落霞紅裙擺曳地而行,地龍之內,溫暖如春,望舒不過著了薄款的兩繞長曳地曲裾服,腰身處收得極窄,換了衣裳出來的人顧不得手冷,單手掐著這把細腰,挨著自己坐下,“爐子很豐盛。”
春楊燃了火炭,便小跑出了正房。
落霞紅茶花羅,以各亮色雜染,勾勒夕陽無限好,一道殘陽鋪水中,半江瑟瑟半江紅,躍然裙上,瀲灩得秦修遠上下打量許久,“真美。”
望舒得意,這是她最新供給鮮衣坊的花樣,“你畫得好,他們根據你的畫給做出來的,還有馬麵裙樣式的……”
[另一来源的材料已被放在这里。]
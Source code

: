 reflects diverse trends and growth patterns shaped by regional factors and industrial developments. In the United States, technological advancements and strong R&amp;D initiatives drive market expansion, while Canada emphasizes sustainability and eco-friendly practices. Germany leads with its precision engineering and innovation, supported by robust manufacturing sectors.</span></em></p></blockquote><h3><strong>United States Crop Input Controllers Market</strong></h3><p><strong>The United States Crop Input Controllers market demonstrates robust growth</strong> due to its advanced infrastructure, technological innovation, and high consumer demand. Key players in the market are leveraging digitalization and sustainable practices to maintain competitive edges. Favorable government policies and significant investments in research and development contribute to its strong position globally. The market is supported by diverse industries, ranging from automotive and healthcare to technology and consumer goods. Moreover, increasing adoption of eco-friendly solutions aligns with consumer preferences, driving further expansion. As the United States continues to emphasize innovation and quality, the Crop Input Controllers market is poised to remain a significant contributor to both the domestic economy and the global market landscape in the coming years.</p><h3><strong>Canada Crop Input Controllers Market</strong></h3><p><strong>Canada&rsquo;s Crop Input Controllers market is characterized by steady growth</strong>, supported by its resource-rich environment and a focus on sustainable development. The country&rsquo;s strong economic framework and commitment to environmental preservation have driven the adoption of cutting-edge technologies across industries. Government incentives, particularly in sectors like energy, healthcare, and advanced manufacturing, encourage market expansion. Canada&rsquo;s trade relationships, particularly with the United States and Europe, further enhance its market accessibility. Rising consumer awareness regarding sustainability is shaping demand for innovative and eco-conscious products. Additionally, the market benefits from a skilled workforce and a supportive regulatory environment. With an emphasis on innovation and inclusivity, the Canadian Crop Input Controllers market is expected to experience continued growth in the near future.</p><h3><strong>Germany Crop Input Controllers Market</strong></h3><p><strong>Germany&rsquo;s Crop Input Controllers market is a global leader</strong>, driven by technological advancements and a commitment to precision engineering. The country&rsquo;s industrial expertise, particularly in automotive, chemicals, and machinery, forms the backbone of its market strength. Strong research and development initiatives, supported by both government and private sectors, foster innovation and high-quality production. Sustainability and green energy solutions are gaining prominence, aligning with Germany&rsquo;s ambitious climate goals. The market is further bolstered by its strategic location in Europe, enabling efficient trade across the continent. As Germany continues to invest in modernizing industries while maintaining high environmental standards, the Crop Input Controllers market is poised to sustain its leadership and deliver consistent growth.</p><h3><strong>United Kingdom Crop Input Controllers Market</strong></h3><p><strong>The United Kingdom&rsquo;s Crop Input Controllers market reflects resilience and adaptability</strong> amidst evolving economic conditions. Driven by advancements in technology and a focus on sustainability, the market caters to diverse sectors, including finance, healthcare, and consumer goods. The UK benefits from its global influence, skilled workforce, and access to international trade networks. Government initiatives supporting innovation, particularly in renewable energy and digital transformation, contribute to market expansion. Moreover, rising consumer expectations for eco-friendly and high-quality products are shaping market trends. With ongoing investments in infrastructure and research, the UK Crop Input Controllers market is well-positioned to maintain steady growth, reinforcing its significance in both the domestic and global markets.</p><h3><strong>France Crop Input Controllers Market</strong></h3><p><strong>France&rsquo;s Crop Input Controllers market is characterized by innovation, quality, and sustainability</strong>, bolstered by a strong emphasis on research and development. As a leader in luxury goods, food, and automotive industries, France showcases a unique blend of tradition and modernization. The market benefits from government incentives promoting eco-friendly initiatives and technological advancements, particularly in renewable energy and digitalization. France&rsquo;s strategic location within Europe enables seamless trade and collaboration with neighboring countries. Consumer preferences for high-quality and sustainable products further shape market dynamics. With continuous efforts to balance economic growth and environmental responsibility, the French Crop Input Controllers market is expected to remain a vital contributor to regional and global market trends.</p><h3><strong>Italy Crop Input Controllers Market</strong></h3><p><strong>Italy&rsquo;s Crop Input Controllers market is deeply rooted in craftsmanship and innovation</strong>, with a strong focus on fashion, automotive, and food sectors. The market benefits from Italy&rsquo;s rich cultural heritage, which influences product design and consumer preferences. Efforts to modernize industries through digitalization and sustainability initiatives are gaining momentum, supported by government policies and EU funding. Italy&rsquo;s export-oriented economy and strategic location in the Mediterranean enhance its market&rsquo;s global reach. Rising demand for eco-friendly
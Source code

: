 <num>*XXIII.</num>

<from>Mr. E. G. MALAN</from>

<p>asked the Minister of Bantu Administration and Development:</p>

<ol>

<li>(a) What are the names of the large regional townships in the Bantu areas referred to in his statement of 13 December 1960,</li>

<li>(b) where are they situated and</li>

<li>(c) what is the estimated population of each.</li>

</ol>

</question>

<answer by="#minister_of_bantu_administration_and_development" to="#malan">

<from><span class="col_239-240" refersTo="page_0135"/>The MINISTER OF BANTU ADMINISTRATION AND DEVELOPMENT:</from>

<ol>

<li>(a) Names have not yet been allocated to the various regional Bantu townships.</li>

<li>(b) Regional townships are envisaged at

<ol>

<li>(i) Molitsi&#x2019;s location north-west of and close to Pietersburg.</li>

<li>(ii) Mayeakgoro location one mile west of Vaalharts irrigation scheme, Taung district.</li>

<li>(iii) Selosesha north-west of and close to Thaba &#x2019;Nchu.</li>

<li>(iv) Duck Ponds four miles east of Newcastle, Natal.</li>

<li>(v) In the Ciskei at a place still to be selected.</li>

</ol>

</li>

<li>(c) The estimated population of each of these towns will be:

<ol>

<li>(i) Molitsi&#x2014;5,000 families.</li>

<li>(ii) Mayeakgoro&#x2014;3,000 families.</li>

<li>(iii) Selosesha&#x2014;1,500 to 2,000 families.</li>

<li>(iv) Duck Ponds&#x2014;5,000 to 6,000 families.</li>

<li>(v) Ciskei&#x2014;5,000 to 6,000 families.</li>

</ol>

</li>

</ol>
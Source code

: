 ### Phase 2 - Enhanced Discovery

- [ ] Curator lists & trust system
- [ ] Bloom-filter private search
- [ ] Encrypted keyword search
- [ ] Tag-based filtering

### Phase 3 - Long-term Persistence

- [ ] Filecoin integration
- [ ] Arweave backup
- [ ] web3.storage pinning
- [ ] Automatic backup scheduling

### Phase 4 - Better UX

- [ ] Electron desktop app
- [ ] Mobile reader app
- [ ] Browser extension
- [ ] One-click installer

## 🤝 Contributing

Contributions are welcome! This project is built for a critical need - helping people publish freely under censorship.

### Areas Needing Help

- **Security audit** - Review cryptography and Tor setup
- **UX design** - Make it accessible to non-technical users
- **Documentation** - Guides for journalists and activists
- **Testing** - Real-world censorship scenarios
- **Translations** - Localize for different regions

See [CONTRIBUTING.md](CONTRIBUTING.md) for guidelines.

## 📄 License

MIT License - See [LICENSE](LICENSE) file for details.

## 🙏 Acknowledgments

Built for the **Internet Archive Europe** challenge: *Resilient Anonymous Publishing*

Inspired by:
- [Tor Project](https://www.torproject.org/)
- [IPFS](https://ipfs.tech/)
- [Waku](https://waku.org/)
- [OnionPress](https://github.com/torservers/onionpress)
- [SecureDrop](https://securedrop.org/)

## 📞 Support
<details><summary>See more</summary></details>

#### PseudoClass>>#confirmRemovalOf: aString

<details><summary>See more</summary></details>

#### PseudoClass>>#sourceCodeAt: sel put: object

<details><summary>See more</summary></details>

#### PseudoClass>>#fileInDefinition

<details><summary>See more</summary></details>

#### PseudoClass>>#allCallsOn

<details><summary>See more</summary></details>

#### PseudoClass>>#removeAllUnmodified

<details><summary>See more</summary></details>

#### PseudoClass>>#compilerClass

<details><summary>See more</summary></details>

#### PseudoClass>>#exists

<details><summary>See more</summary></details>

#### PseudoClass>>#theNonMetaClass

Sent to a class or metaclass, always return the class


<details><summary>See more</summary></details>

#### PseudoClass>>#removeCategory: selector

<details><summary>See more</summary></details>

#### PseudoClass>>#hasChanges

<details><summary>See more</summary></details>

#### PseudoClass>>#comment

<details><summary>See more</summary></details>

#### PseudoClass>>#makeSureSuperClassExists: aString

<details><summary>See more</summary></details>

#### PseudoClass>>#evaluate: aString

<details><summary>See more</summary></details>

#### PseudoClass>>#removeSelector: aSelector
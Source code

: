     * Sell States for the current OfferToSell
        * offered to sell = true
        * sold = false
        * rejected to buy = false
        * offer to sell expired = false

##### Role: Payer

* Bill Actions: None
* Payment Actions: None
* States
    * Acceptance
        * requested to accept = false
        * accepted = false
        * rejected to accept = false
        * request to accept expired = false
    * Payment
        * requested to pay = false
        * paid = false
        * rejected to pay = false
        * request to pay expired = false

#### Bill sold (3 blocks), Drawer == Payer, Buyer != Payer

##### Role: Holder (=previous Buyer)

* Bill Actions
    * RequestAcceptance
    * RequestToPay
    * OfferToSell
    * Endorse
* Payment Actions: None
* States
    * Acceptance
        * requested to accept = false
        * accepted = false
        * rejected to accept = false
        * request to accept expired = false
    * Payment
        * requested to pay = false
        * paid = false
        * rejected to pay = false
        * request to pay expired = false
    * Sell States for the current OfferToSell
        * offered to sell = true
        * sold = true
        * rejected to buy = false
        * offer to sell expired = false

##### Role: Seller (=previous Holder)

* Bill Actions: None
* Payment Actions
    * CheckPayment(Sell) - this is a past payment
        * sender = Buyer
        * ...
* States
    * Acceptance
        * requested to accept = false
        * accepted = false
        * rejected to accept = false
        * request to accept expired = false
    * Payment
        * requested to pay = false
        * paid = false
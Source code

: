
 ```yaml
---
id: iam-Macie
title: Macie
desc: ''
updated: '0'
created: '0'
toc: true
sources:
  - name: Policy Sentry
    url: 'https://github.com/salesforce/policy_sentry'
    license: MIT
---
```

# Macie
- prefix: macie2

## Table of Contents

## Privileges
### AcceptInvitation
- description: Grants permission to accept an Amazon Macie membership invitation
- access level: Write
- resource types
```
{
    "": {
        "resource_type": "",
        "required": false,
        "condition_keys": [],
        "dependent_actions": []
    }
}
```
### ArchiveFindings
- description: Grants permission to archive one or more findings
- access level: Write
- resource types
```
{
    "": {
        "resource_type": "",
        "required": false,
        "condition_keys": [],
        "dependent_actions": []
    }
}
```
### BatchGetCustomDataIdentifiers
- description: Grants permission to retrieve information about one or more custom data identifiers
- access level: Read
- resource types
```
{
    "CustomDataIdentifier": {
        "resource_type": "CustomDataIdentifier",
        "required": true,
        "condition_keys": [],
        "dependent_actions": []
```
爐子的雞湯咕咚咕咚,秦修遠單手燙了些肺片子和腰片給她,聞言在她束得緊緊的腰上按了按,“都鬆鬆尺寸。”
偏不。
她和鮮衣坊有合作,她供樣式,做好後負責在店裡穿著展示,客人下定的每一套,鮮衣坊會分一成利潤給她。
腰片蘸了蘸蒜蓉薑末,好嫩脆口。“還要。”
腰上不放人,隻管坐他大腿上要吃什麼讓他燙,“牛牛的肉。”
“咩咩的肉。”
予求予取。
“嗝!”望舒打了飽嗝,為嘉獎小二的服務,終於下地,“我替你燙。”
摟著她不放,讓人緊緊挨著他,望舒儘心儘力地給將軍貼身服務。
“後天全軍演練比拚,你想不想去?”
這是西北軍這一年的重頭戲,每一萬人抽百組十人小組,進行精英演練,冠者大將軍重賞,將領可攜帶兩人以內的家屬觀看。
將燙好的腦花舀給他,“這個燙,慢點吃。”
望舒如今時來運轉,白天做好保暖可以出去呆半天,回來幾個小噴嚏,但最終安然無恙。
“去半天。”她也想去軍營裡湊湊熱鬨,全是兵哥哥誒!
秦修遠用勺子挖了一口滑嫩嫩的腦花給望舒,“再吃點。”
燙腦花是兩人的最愛。
放下筷子,望舒燙完所有食材,秦修遠一一吃完了。
兩個人臉上紅撲撲的。
“明天多備點鮮肉,腐竹皮能不吃就不吃。”
能吃的將軍大爺這是明天還要吃鍋子,望舒真是佩服他,“我們連續吃了五頓。”
“很好吃。越吃越想吃。”
可惜遙城牛羊肉貴得很,她手裡又沒幾個人,不然開個鍋子店夠攢勁。
望舒倒了杯奶茶給他,“我想把東廂房左側開個門,放幾張桌子做這個鍋子生意。”
“我不在家,你在家裡開後門,不行。”
什麼?聽聽這話,喝著奶茶的望舒一個不察,嗆了幾口。
待順過氣來沒好臉色瞪了他一眼,左側開個門做生意,到他嘴裡成了趁他不在,家裡開個後門,“你說什麼呢!”